The Golden Palominos “Visions of Excess”
I must admit to a certain naivety when first picking this one out of a bargain bin some ten years ago. The artists’ name and the album’s title implied a retro country rock/psych crossover, perhaps “Son of Gram”, though the cover art suggested otherwise. The album turned out to be a splendid art-rock artefact featuring a host of well-known names as guests, some of them operating well outside their usual parameters, and with a peculiarly timeless quality. I’ve played it several times recently and it still stands up twenty-five years after its release.
The Golden Palominos was a long-running musical franchise centred on former jazz-rock-fusion percussionist Anton Fier and bassist/producer Bill Laswell. The Palominos’ first album was a genuine band debut and combined jazzy sensibilities with the semi-tuneless punk-funk experimentalism of the early eighties “no-wave” genre. For the follow-up, bandleader Fier dismissed all but Laswell and recruited guitarist Jody Harris to form a new core trio, around which he assembled a remarkable collection of guest vocalists and instrumentalists. Has any other album boasted a guest list of the stature and variety of Michael Stipe, Jack Bruce, John Lydon, Richard Thompson, Henry Kaiser, Carla Bley and Funkadelic’s Bernie Worrell and Michael Hampton?

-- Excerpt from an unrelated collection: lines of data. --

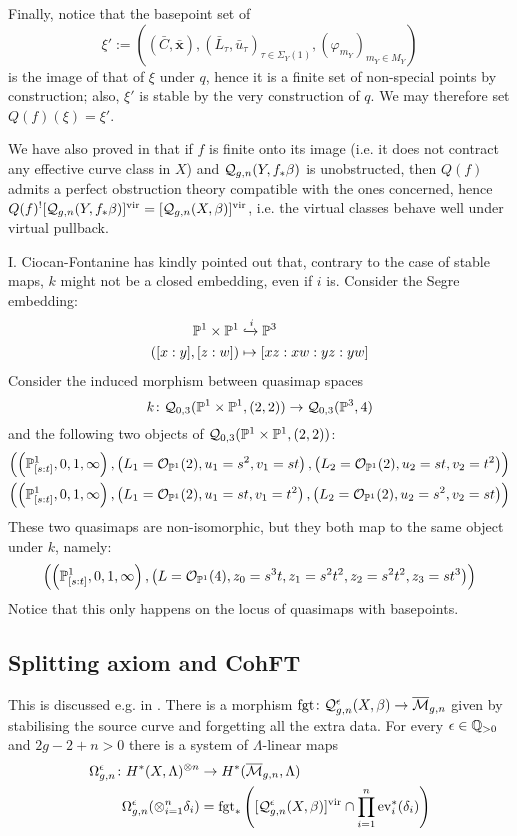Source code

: Finally, notice that the basepoint set of \[\xi':=\left((\bar C,\bar{\mathbf x}),(\bar L_\tau,\bar u_\tau)_{\tau\in\Sigma_Y(1)},(\varphi_{m_Y})_{m_Y\in M_Y}\right)\] is the image of that of $\xi$ under $q$, hence it is a finite set of non-special points by construction; also, $\xi'$ is stable by the very construction of $q$. We may therefore set $Q(f)(\xi)=\xi'$.

We have also proved in \cite[Lemma B.5]{BN} that if $f$ is finite onto its image (i.e. it does not contract any effective curve class in $X$) and $\mathcal{Q}_{g,n}(Y,f_*\beta)$ is unobstructed, then $Q(f)$ admits a perfect obstruction theory compatible with the ones concerned, hence $Q(f)^![\mathcal{Q}_{g,n}(Y,f_*\beta)]^{\mathrm{vir}}=[\mathcal{Q}_{g,n}(X,\beta)]^{\mathrm{vir}}$, i.e. the virtual classes behave well under virtual pullback.

\begin{rmk}
I. Ciocan-Fontanine has kindly pointed out that, contrary to the case of stable maps, $k$ might not be a closed embedding, even if $i$ is. Consider the Segre embedding:
\begin{align*}
\mathbb P^1\times\mathbb P^1 & \xhookrightarrow{i} \mathbb P^3\\ 
([x:y],[z:w]) & \mapsto [xz:xw:yz:yw]\end{align*}
Consider the induced morphism between quasimap spaces
\begin{equation*} k\colon \mathcal{Q}_{0,3}(\mathbb P^1\times\mathbb P^1,(2,2))\rightarrow\mathcal{Q}_{0,3}(\mathbb P^3,4) \end{equation*}
and the following two objects of $\mathcal{Q}_{0,3}(\mathbb P^1 \times \mathbb P^1,(2,2))$:
\begin{align*}
  \left(\left(\mathbb P^1_{[s:t]},0,1,\infty\right),\left(L_1=\mathcal{O}_{\mathbb P^1}(2),u_1=s^2 ,v_1=st\right),\left(L_2=\mathcal{O}_{\mathbb P^1}(2), u_2=st,v_2=t^2\right)\right)\\
  \left(\left(\mathbb P^1_{[s:t]},0,1,\infty\right),\left(L_1=\mathcal{O}_{\mathbb P^1}(2),u_1=st ,v_1=t^2 \right),\left(L_2=\mathcal{O}_{\mathbb P^1}(2), u_2=s^2,v_2=st\right)\right)
\end{align*}
These two quasimaps are non-isomorphic, but they both map to the same object under $k$, namely:
 \[
   \left(\left(\mathbb P^1_{[s:t]},0,1,\infty\right),\left(L=\mathcal{O}_{\mathbb P^1}(4),z_0=s^3t,z_1=s^2t^2,z_2=s^2t^2,z_3=st^3\right)\right)
 \]
Notice that this only happens on the locus of quasimaps with basepoints.
 \end{rmk}
\subsection{Splitting axiom and CohFT}\label{sec:cohFT}
This is discussed e.g. in \cite[\S 2.3.3]{CF-K-higher-genus}. There is a morphism $\operatorname{fgt}\colon \mathcal{Q}^{\epsilon}_{g,n}(X,\beta)\rightarrow \overline{\mathcal{M}}_{g,n}$ given by stabilising the source curve and forgetting all the extra data. For every $\epsilon\in\mathbb{Q}_{>0}$ and $2g-2+n>0$ there is a system of $\Lambda$-linear maps
\begin{align*}\Omega^\epsilon_{g,n}\colon H^*(X,\Lambda)^{\otimes n} & \rightarrow H^*(\overline{\mathcal{M}}_{g,n},\Lambda) \\
\Omega^\epsilon_{g,n}(\otimes_{i=1}^n\delta_i) & = \operatorname{fgt}_*\left([\mathcal{Q}^{\epsilon}_{g,n}(X,\beta)]^{\mathrm{vir}}\cap\prod_{i=1}^n\operatorname{ev}_i^*(\delta_i)\right) \end{align*}

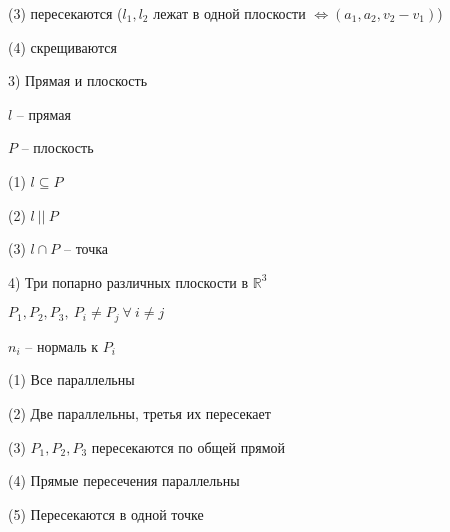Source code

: (3) пересекаются ($l_1, l_2$ лежат в одной плоскости $\Leftrightarrow (a_1, a_2, v_2 - v_1)$)

(4) скрещиваются

\vspace{\baselineskip}
3) Прямая и плоскость

$l$ -- прямая

$P$ -- плоскость

(1) $l \subseteq P$

(2) $l \ || \ P$

(3) $l \cap P$ -- точка

\vspace{\baselineskip}
4) Три попарно различных плоскости в $\mathbb{R}^3$

$P_1, P_2, P_3, \ P_i \neq P_j \ \forall \ i \neq j$

$n_i$ -- нормаль к $P_i$

(1) Все параллельны

(2) Две параллельны, третья их пересекает

(3) $P_1, P_2, P_3$ пересекаются по общей прямой

(4) Прямые пересечения параллельны

(5) Пересекаются в одной точке


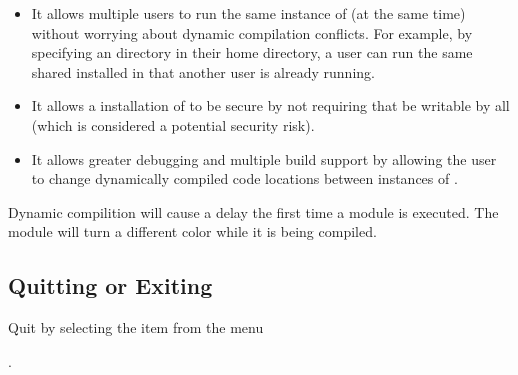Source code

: \begin{itemize}
\item It allows multiple users to run the same instance of \sr{} (at
the same time) without worrying about dynamic compilation conflicts.
For example, by specifying an 
directory in their home directory, a user can run the same shared
\sr{} installed in  that another user
is already running.

\item It allows a  installation of \sr{}
to be secure by not requiring that
 be writable by
all (which is considered a potential security risk).

\item It allows greater debugging and multiple build support by
allowing the user to change dynamically compiled code locations
between instances of \sr{}.

\end{itemize}

Dynamic compilition will cause a delay the first time a module is
executed.  The module will turn a different color while it is being
compiled.

\subsection{Quitting or Exiting \sr{}}
\label{sec:stopping}

Quit \sr{} by selecting the  item from the  menu

.


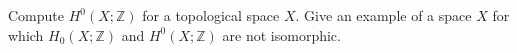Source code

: Compute $H^0(X; \mathbb{Z})$ for a topological space $X$. Give an example of
a space $X$ for which $H_0(X; \mathbb{Z})$ and $H^0(X; \mathbb{Z})$ are not
isomorphic.
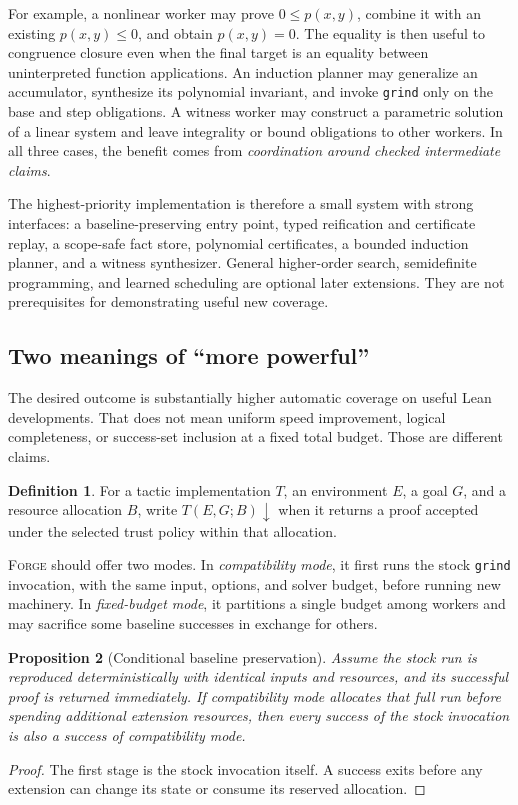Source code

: \documentclass[11pt,a4paper]{article}
\newtheorem{proposition}{Proposition}[section]
\theoremstyle{definition}
\newtheorem{definition}[proposition]{Definition}
\newcommand{\forge}{\textsc{Forge}}
\newcommand{\grind}{\texttt{grind}}
\begin{document}
For example, a nonlinear worker may prove $0\le p(x,y)$, combine it with an existing $p(x,y)\le0$, and obtain $p(x,y)=0$. The equality is then useful to congruence closure even when the final target is an equality between uninterpreted function applications. An induction planner may generalize an accumulator, synthesize its polynomial invariant, and invoke \grind{} only on the base and step obligations. A witness worker may construct a parametric solution of a linear system and leave integrality or bound obligations to other workers. In all three cases, the benefit comes from \emph{coordination around checked intermediate claims}.

The highest-priority implementation is therefore a small system with strong interfaces: a baseline-preserving entry point, typed reification and certificate replay, a scope-safe fact store, polynomial certificates, a bounded induction planner, and a witness synthesizer. General higher-order search, semidefinite programming, and learned scheduling are optional later extensions. They are not prerequisites for demonstrating useful new coverage.

\subsection{Two meanings of ``more powerful''}

The desired outcome is substantially higher automatic coverage on useful Lean developments. That does not mean uniform speed improvement, logical completeness, or success-set inclusion at a fixed total budget. Those are different claims.

\begin{definition}
For a tactic implementation $T$, an environment $E$, a goal $G$, and a resource allocation $B$, write $T(E,G;B)\downarrow$ when it returns a proof accepted under the selected trust policy within that allocation.
\end{definition}

\forge{} should offer two modes. In \emph{compatibility mode}, it first runs the stock \grind{} invocation, with the same input, options, and solver budget, before running new machinery. In \emph{fixed-budget mode}, it partitions a single budget among workers and may sacrifice some baseline successes in exchange for others.

\begin{proposition}[Conditional baseline preservation]
Assume the stock run is reproduced deterministically with identical inputs and resources, and its successful proof is returned immediately. If compatibility mode allocates that full run before spending additional extension resources, then every success of the stock invocation is also a success of compatibility mode.
\end{proposition}
\begin{proof}
The first stage is the stock invocation itself. A success exits before any extension can change its state or consume its reserved allocation.
\end{proof}
\end{document}
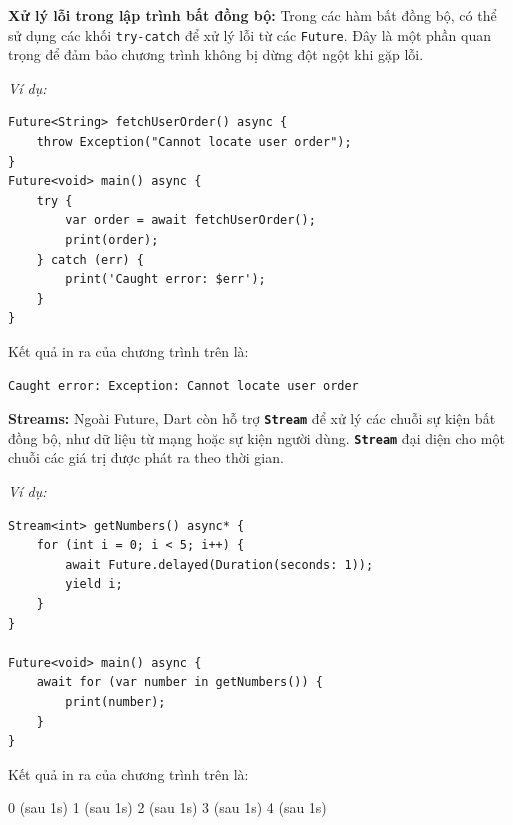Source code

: \documentclass[../DoAn.tex]{subfiles}
\numberwithin{figure}{chapter}
\begin{document}
\textbf{Xử lý lỗi trong lập trình bất đồng bộ:}
Trong các hàm bất đồng bộ, có thể sử dụng các khối \texttt{try-catch} để xử lý lỗi từ các \texttt{Future}. Đây là một phần quan trọng để đảm bảo chương trình không bị dừng đột ngột khi gặp lỗi. 

\textit{Ví dụ:}
\begin{lstlisting}
Future<String> fetchUserOrder() async {
    throw Exception("Cannot locate user order");
}
Future<void> main() async {
    try {
        var order = await fetchUserOrder();
        print(order);
    } catch (err) {
        print('Caught error: $err');
    }
}
\end{lstlisting}

Kết quả in ra của chương trình trên là:
\begin{lstlisting}
Caught error: Exception: Cannot locate user order
\end{lstlisting}
\textbf{Streams:} Ngoài Future, Dart còn hỗ trợ \textbf{\texttt{Stream}} để xử lý các chuỗi sự kiện bất đồng bộ, như dữ liệu từ mạng hoặc sự kiện người dùng. \textbf{\texttt{Stream}} đại diện cho một chuỗi các giá trị được phát ra theo thời gian. 

\textit{Ví dụ:}
\begin{lstlisting}
Stream<int> getNumbers() async* {
    for (int i = 0; i < 5; i++) {
        await Future.delayed(Duration(seconds: 1));
        yield i;
    }
}

Future<void> main() async {
    await for (var number in getNumbers()) {
        print(number);
    }
}
\end{lstlisting}

Kết quả in ra của chương trình trên là:
\begin{myverbatim}
0 (sau 1s)
1 (sau 1s)
2 (sau 1s)
3 (sau 1s)
4 (sau 1s)
\end{myverbatim}
\end{document}
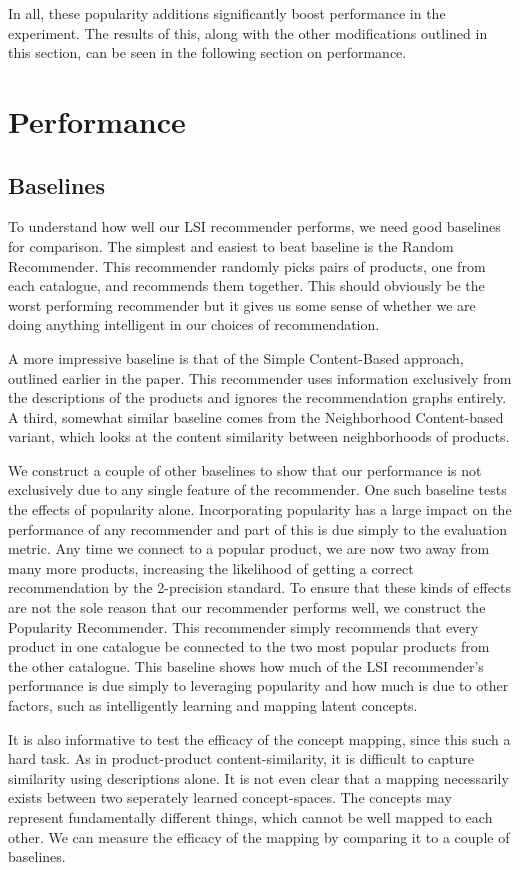 \documentclass[11pt]{article}
\begin{document}
In all, these popularity additions significantly boost performance in the
experiment. The results of this, along with the other modifications outlined in
this section, can be seen in the following section on performance.

\section*{Performance}
\subsection*{Baselines}
To understand how well our LSI recommender performs, we need good baselines
for comparison.  The simplest and easiest to beat baseline is the Random 
Recommender. This recommender randomly picks pairs of products, one from 
each catalogue, and recommends them together. This should obviously be the 
worst performing recommender but it gives us some sense of whether we are 
doing anything intelligent in our choices of recommendation.

A more impressive baseline is that of the Simple Content-Based approach, 
outlined earlier in the paper. This recommender uses information exclusively
from the descriptions of the products and ignores the recommendation graphs 
entirely. A third, somewhat similar baseline comes from the Neighborhood 
Content-based variant, which looks at the content similarity between 
neighborhoods of products.

We construct a couple of other baselines to show that our performance is not
exclusively due to any single feature of the recommender. One such baseline
tests the effects of popularity alone. Incorporating popularity has a large 
impact on the performance of any recommender and part of this is due simply 
to the evaluation metric. Any time we connect to a popular product, we are 
now two away from many more products, increasing the likelihood of getting a
correct recommendation by the 2-precision standard. To ensure that these kinds 
of effects are not the sole reason that our recommender performs well, 
we construct the Popularity Recommender. This recommender simply recommends 
that every product in one catalogue be connected to the two most popular 
products from the other catalogue. This baseline shows how much of the LSI 
recommender's performance is due simply to leveraging popularity and how 
much is due to other factors, such as intelligently learning and mapping 
latent concepts.

It is also informative to test the efficacy of the concept mapping, since this
such a hard task. As in product-product content-similarity, it is difficult to
capture similarity using descriptions alone. It is not even clear that a mapping 
necessarily exists between two seperately learned concept-spaces. The concepts 
may represent fundamentally different things, which cannot be well mapped to 
each other. We can measure the efficacy of the mapping by comparing it to a 
couple of baselines. 
\end{document}
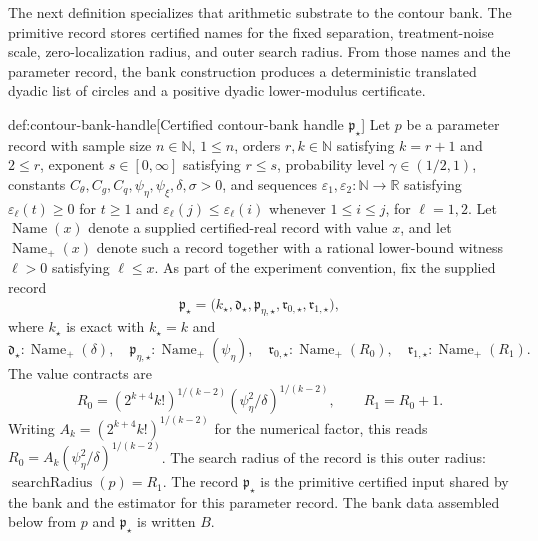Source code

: The next definition specializes that arithmetic substrate to the contour bank. The primitive record stores certified names for the fixed separation, treatment-noise scale, zero-localization radius, and outer search radius. From those names and the parameter record, the bank construction produces a deterministic translated dyadic list of circles and a positive dyadic lower-modulus certificate.

\begin{definitionv}{def:contour-bank-handle}[Certified contour-bank handle $\mathfrak p_{\star}$]
Let \(p\) be a parameter record with sample size \(n\in\mathbb N\), \(1\le n\), orders \(r,k\in\mathbb N\) satisfying \(k=r+1\) and \(2\le r\), exponent \(s\in[0,\infty]\) satisfying \(r\le s\), probability level \(\gamma\in(1/2,1)\), constants \(C_{\theta},C_g,C_q,\psi_{\eta},\psi_{\xi},\delta,\sigma>0\), and sequences \(\varepsilon_1,\varepsilon_2:\mathbb N\to\mathbb R\) satisfying \(\varepsilon_\ell(t)\ge0\) for \(t\ge1\) and \(\varepsilon_\ell(j)\le\varepsilon_\ell(i)\) whenever \(1\le i\le j\), for \(\ell=1,2\). Let \(\operatorname{Name}(x)\) denote a supplied certified-real record with value \(x\), and let \(\operatorname{Name}_{+}(x)\) denote such a record together with a rational lower-bound witness \(\ell>0\) satisfying \(\ell\le x\). As part of the experiment convention, fix the supplied record
\[
 \mathfrak p_{\star}=
 \bigl(k_{\star},\mathfrak d_{\star},\mathfrak p_{\eta,\star},
       \mathfrak r_{0,\star},\mathfrak r_{1,\star}\bigr),
\]
where \(k_{\star}\) is exact with \(k_{\star}=k\) and
\[
 \mathfrak d_{\star}:\operatorname{Name}_{+}(\delta),\quad
 \mathfrak p_{\eta,\star}:\operatorname{Name}_{+}(\psi_{\eta}),\quad
 \mathfrak r_{0,\star}:\operatorname{Name}_{+}(R_0),\quad
 \mathfrak r_{1,\star}:\operatorname{Name}_{+}(R_1).
\]
The value contracts are
\[
 R_0=(2^{k+4}k!)^{1/(k-2)}
       (\psi_{\eta}^2/\delta)^{1/(k-2)},
 \qquad R_1=R_0+1.
\]
Writing \(A_k=(2^{k+4}k!)^{1/(k-2)}\) for the numerical factor, this reads \(R_0=A_k(\psi_{\eta}^2/\delta)^{1/(k-2)}\). The search radius of the record is this outer radius: \(\operatorname{searchRadius}(p)=R_1\).
The record \(\mathfrak p_{\star}\) is the primitive certified input shared by the bank and the estimator for this parameter record.  The bank data assembled below from \(p\) and \(\mathfrak p_{\star}\) is written \(B\).


\end{definitionv}
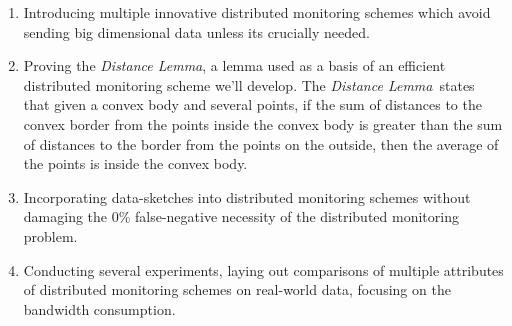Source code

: \documentclass[11pt, conference]{article}
\newcommand{\distanceLemma}{\textit{Distance Lemma}}
\begin{document}
\begin{enumerate}
\item Introducing multiple innovative distributed monitoring schemes which avoid sending big dimensional data unless its crucially needed.

\item Proving the \distanceLemma , a lemma used as a basis of an efficient distributed monitoring scheme we'll develop. The \distanceLemma \ states that given a convex body and several points, if the sum of distances to the convex border from the points inside the convex body is greater than the sum of distances to the border from the points on the outside, then the average of the points is inside the convex body.

\item Incorporating data-sketches into distributed monitoring schemes without damaging the 0\% false-negative necessity of the distributed monitoring problem.

\item Conducting several experiments, laying out comparisons of multiple attributes of distributed monitoring schemes on real-world data, focusing on the bandwidth consumption.
\end{enumerate}



	
\end{document}
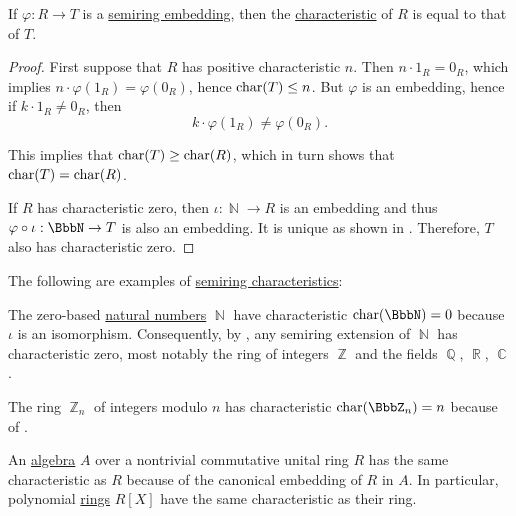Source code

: \begin{proposition}\label{thm:semiring_embedding_preserves_characterstic}
  If \( \varphi: R \to T \) is a \hyperref[def:semiring/homomorphism]{semiring embedding}, then the \hyperref[def:semiring_characteristic]{characteristic} of \( R \) is equal to that of \( T \).
\end{proposition}
\begin{proof}
  First suppose that \( R \) has positive characteristic \( n \). Then \( n \cdot 1_R = 0_R \), which implies \( n \cdot \varphi(1_R) = \varphi(0_R) \), hence \( \operatorname{char}(T) \leq n \). But \( \varphi \) is an embedding, hence if \( k \cdot 1_R \neq 0_R \), then
  \begin{equation*}
    k \cdot \varphi(1_R) \neq \varphi(0_R).
  \end{equation*}

  This implies that \( \operatorname{char}(T) \geq \operatorname{char}(R) \), which in turn shows that \( \operatorname{char}(T) = \operatorname{char}(R) \).

  If \( R \) has characteristic zero, then \( \iota: \BbbN \to R \) is an embedding and thus \( \varphi \bincirc \iota: \BbbN \to T \) is also an embedding. It is unique as shown in . Therefore, \( T \) also has characteristic zero.
\end{proof}

\begin{example}\label{ex:semiring_characteristic}
  The following are examples of \hyperref[def:semiring_characteristic]{semiring characteristics}:

  \begin{thmenum}
     The zero-based \hyperref[def:set_of_natural_numbers]{natural numbers} \( \BbbN \) have characteristic \( \op{char}(\BbbN) = 0 \) because \( \iota \) is an isomorphism. Consequently, by , any semiring extension of \( \BbbN \) has characteristic zero, most notably the ring of integers \( \BbbZ \) and the fields \( \BbbQ \), \( \BbbR \), \( \BbbC \).

     The ring \hyperref[thm:ring_of_integers_modulo]{\( \BbbZ_n \)} of integers modulo \( n \) has characteristic \( \op{char}(\BbbZ_n) = n \) because of .

     An \hyperref[def:algebra_over_semiring]{algebra} \( A \) over a nontrivial commutative unital ring \( R \) has the same characteristic as \( R \) because of the canonical embedding of \( R \) in \( A \). In particular, polynomial \hyperref[def:algebra_of_polynomials]{rings} \( R[X] \) have the same characteristic as their ring.
  \end{thmenum}
\end{example}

This naturally resulted in a more approachable album with wider sonic and stylistic scope than the debut, though still packing the same punch.
All the tracks are powered by Fier’s muscular drumming – with heavily gated snare, in the manner of the times – Laswell’s elastic bass and Harris’s scratchy rhythm. All but two songs are Fier compositions, mostly in partnership with Harris; of the two covers, one is a relatively straight take on the Grape’s “Omaha” featuring Stipe on lead vocal, and the other is of Robert Kidney’s howling “The Animal Speaks” for which Fier appropriately recruited John Lydon, who from his introductory belch onward gives one of his most corrosive performances ever. “Silver Bullet” is a throbbing update of the Bo Diddley rhythm with Jack Bruce on vocal and hypnotic harmonica, while “Clustering Train” has Stipe vocalising over a backing that sounds like REM on uppers, plus a fine wailing stadium guitar solo from Hampton. The one new name is that of Syd Straw, whose powerful contralto is further warmed by her own double-tracked harmony as she sings lead on “(Kind Of) True” and “Buenos Aires”, the album’s two most commercial offerings; Straw would become a featured vocalist on future Palominos releases. Thompson provides springy lead guitar on the Bruce and Straw songs and uncharacteristic screeches over the fadeout of the ferocious riff-laden opener “Boy (Go)”, on which Stipe follows Lydon’s noisenik template. Bley offers simple, soulful Hammond on the Straw songs and Worrell a more exploratory version on the harsher numbers. The comparatively restrained closer “Only One Party” reunites the core trio with original member Arto Lindsay on guitar and vocals. All in all, not all of this is easy music, but the whole rewards attentive listening.
Fier and Laswell continued to record as the Palominos with various guests and in various styles until 1996. Surprisingly, perhaps, given their limited appeal, most – if not all – of their releases still appear to be in print. Visions remains arguably the best of the series.